Freddy Fresh has a strange claim to fame. The majority of the world will have heard a single sentence from him more than his music, his voice being the looped sample heard in “Fucking In Heaven” by Fat Boy Slim. In spite of this, the Minneapolis musician has been seriously prolific in his decades long career. Having set up a number of labels, such as Analog, Freddy Fresh (aka Frederick Schmid) has also explored a spread of music styles, from ambient to hip hop with acid drenched techno being his go to sound. It’s to the latter that Forced Nostalgia turn, dredging the vast archives of Mr Fresh for a quartet of 303 goodness.
Spooked synthlines and brittle beats combine for the opener. “Slow Death” has a haunted quality, the ferocious side of Schmid’s sound being sheathed. And that thump, the pound, isn’t present on this selection, instead it’s the bending bars, curled chords and sinewy squawk that is in focus. Lonesome bleep and decay characterize “Space Funk”, claps supporting bitter sweet notes. The 12” is a condensed vision of Fresh’s range. “Scared” maintains those lost blips of “Space Funk” before acid growl descends taking the track by the wrist to the floor. The stagger and stumbling notes of “Binder” close, a reduced and removed piece of pared back electronics.

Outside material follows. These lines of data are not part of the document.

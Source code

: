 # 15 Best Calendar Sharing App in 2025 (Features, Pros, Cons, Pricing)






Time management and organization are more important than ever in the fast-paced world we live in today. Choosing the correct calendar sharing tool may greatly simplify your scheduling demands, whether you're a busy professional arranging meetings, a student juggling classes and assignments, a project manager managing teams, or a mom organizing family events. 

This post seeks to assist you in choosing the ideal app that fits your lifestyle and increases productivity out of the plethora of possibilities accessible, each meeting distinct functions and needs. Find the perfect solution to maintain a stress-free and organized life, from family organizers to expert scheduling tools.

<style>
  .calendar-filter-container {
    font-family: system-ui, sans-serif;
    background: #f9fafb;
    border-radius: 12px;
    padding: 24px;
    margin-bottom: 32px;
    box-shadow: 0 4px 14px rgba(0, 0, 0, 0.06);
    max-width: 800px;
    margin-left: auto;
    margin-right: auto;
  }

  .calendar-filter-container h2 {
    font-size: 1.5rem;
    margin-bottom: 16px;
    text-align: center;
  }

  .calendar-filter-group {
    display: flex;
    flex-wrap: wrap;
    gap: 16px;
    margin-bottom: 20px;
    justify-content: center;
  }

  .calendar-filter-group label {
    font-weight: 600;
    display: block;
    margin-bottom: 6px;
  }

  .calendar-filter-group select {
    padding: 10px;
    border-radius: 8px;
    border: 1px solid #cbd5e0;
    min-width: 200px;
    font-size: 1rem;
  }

I’ve liked Freddy Fresh since I was a teenage, especially his less bangin’ material, but I hadn’t listened to him for at least a couple of years. After listening to Comacid I went fishing on in my collection, sitting back and reacquainting myself with an old friend. Freddy is a lesser sung pioneer of techno, one who experimented with an arsenal of machines to create a spread of sounds. If Comacid is your starting point for the music of Frederick Schmid you are in for a treat, with this 12” and in the unearthing of quite a gem.
Comacid is available on Forced Nostalgia.